→ PROVIDED RECORDS
%%

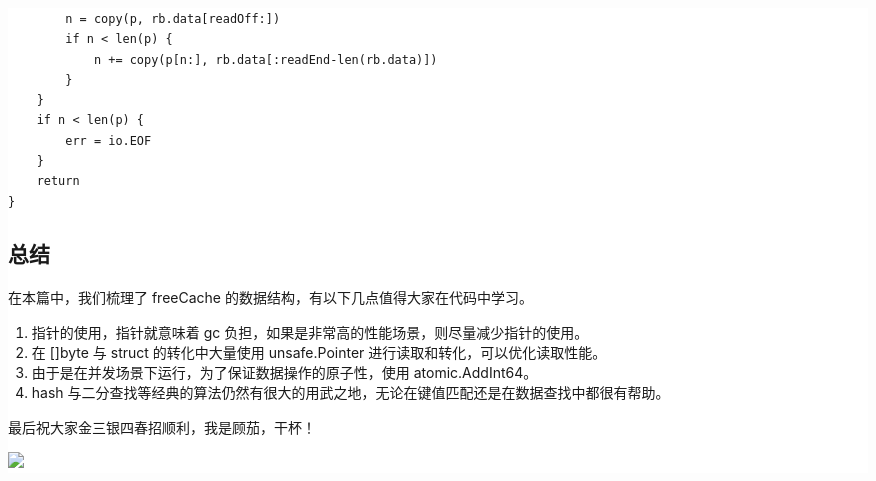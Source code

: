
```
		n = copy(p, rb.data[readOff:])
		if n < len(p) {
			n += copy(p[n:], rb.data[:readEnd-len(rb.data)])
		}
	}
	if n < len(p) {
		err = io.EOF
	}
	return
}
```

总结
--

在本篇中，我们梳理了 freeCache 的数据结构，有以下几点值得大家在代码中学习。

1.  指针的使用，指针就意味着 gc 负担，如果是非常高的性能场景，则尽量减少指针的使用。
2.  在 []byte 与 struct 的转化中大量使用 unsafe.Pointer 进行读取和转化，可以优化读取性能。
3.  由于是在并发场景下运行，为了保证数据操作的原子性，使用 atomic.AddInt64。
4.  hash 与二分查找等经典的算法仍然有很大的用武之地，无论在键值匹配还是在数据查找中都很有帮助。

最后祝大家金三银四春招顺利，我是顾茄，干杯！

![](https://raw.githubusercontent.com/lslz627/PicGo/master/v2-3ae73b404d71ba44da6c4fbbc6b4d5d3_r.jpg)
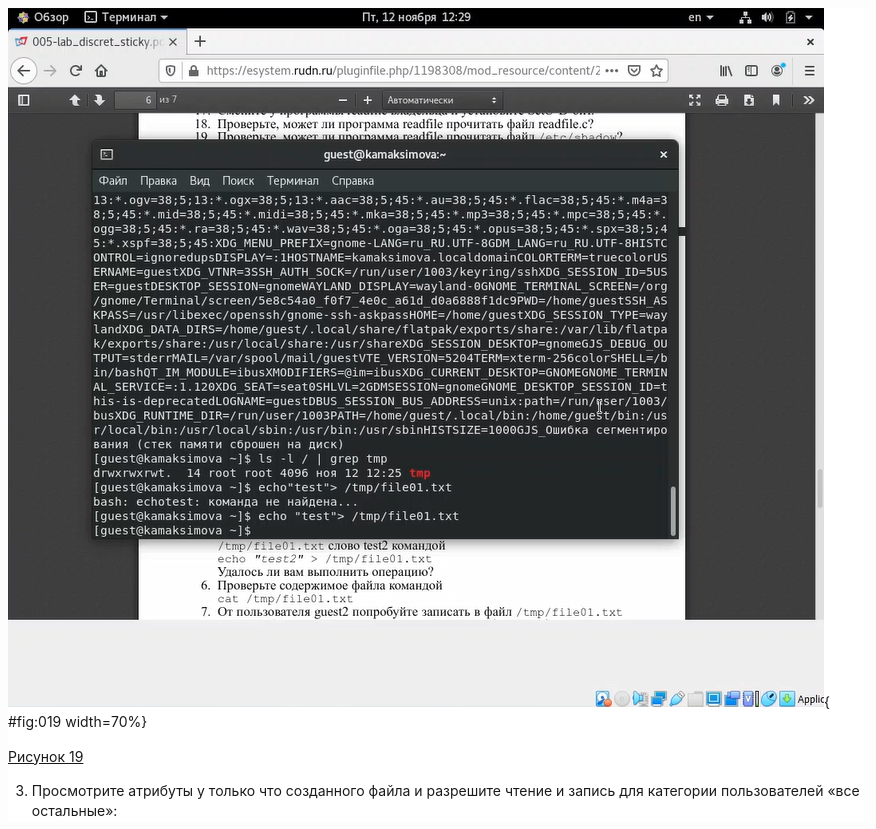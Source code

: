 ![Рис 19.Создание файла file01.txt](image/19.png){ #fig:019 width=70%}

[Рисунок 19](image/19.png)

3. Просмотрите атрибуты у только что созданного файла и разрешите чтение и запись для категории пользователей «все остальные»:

%%

→ YOUR ASSIGNMENT
Could you show every line of the listing that holds the string "image"?

→ SOLUTION FOR THIS PROBLEM
: ![Рис 19.Создание файла file01.txt](image/19.png){ #fig:019 width=70%}
[Рисунок 19](image/19.png)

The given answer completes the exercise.